[Material supplied — start]

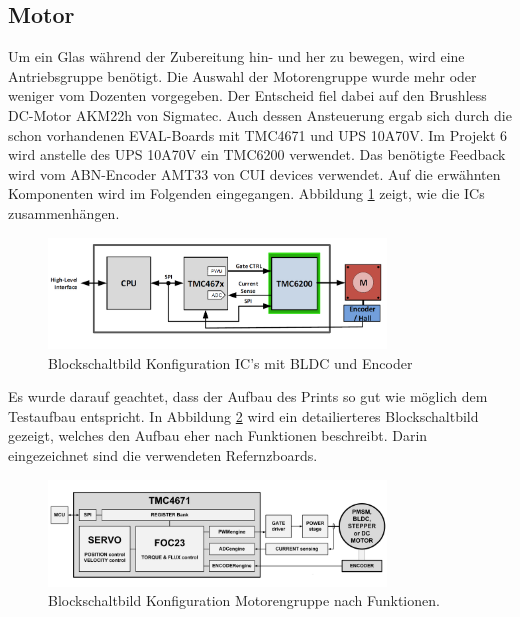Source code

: \clearpage
\subsection{Motor}
\label{subsec:Motor}

Um ein Glas während der Zubereitung hin- und her zu bewegen, wird eine Antriebsgruppe benötigt. Die Auswahl der Motorengruppe wurde mehr oder weniger vom Dozenten vorgegeben. Der Entscheid fiel dabei auf den Brushless DC-Motor AKM22h von Sigmatec. Auch dessen Ansteuerung ergab sich durch die schon vorhandenen EVAL-Boards mit TMC4671 und UPS 10A70V. Im Projekt 6 wird anstelle des UPS 10A70V ein TMC6200 verwendet. Das benötigte Feedback wird vom ABN-Encoder AMT33 von CUI devices verwendet. Auf die erwähnten Komponenten wird im Folgenden eingegangen. Abbildung \ref{fig:Blockdiagramm_TMC4671_und_TMC6200} zeigt, wie die ICs zusammenhängen. 

\begin{figure}[H]
	\centering
	\includegraphics[width=0.8\textwidth]{graphics/Blockdiagramm_TMC4671_und_TMC6200}
	\caption{Blockschaltbild Konfiguration IC's mit BLDC und Encoder}
	\label{fig:Blockdiagramm_TMC4671_und_TMC6200}
\end{figure}

Es wurde darauf geachtet, dass der Aufbau des Prints so gut wie möglich dem Testaufbau entspricht. In Abbildung \ref{fig:Blockdiagramm_Motorengruppe} wird ein detailierteres Blockschaltbild gezeigt, welches den Aufbau eher nach Funktionen beschreibt. Darin eingezeichnet sind die verwendeten Refernzboards.

\begin{figure}[H]
	\centering
	\includegraphics[width=0.8\textwidth]{graphics/Blockdiagramm_Motorengruppe}
	\caption{Blockschaltbild Konfiguration Motorengruppe nach Funktionen.}
	\label{fig:Blockdiagramm_Motorengruppe}
\end{figure}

[Material supplied — finish]

About this exercise
Could you repeat every entry above exactly, with each picture omitted?

Result of the task
Source code

: \clearpage
\subsection{Motor}
\label{subsec:Motor}

Um ein Glas während der Zubereitung hin- und her zu bewegen, wird eine Antriebsgruppe benötigt. Die Auswahl der Motorengruppe wurde mehr oder weniger vom Dozenten vorgegeben. Der Entscheid fiel dabei auf den Brushless DC-Motor AKM22h von Sigmatec. Auch dessen Ansteuerung ergab sich durch die schon vorhandenen EVAL-Boards mit TMC4671 und UPS 10A70V. Im Projekt 6 wird anstelle des UPS 10A70V ein TMC6200 verwendet. Das benötigte Feedback wird vom ABN-Encoder AMT33 von CUI devices verwendet. Auf die erwähnten Komponenten wird im Folgenden eingegangen. Abbildung \ref{fig:Blockdiagramm_TMC4671_und_TMC6200} zeigt, wie die ICs zusammenhängen. 

\begin{figure}[H]
	\centering
	\includegraphics[width=0.8\textwidth]{graphics/Blockdiagramm_TMC4671_und_TMC6200}
	\caption{Blockschaltbild Konfiguration IC's mit BLDC und Encoder}
	\label{fig:Blockdiagramm_TMC4671_und_TMC6200}
\end{figure}

Es wurde darauf geachtet, dass der Aufbau des Prints so gut wie möglich dem Testaufbau entspricht. In Abbildung \ref{fig:Blockdiagramm_Motorengruppe} wird ein detailierteres Blockschaltbild gezeigt, welches den Aufbau eher nach Funktionen beschreibt. Darin eingezeichnet sind die verwendeten Refernzboards.

\begin{figure}[H]
	\centering
	\includegraphics[width=0.8\textwidth]{graphics/Blockdiagramm_Motorengruppe}
	\caption{Blockschaltbild Konfiguration Motorengruppe nach Funktionen.}
	\label{fig:Blockdiagramm_Motorengruppe}
\end{figure}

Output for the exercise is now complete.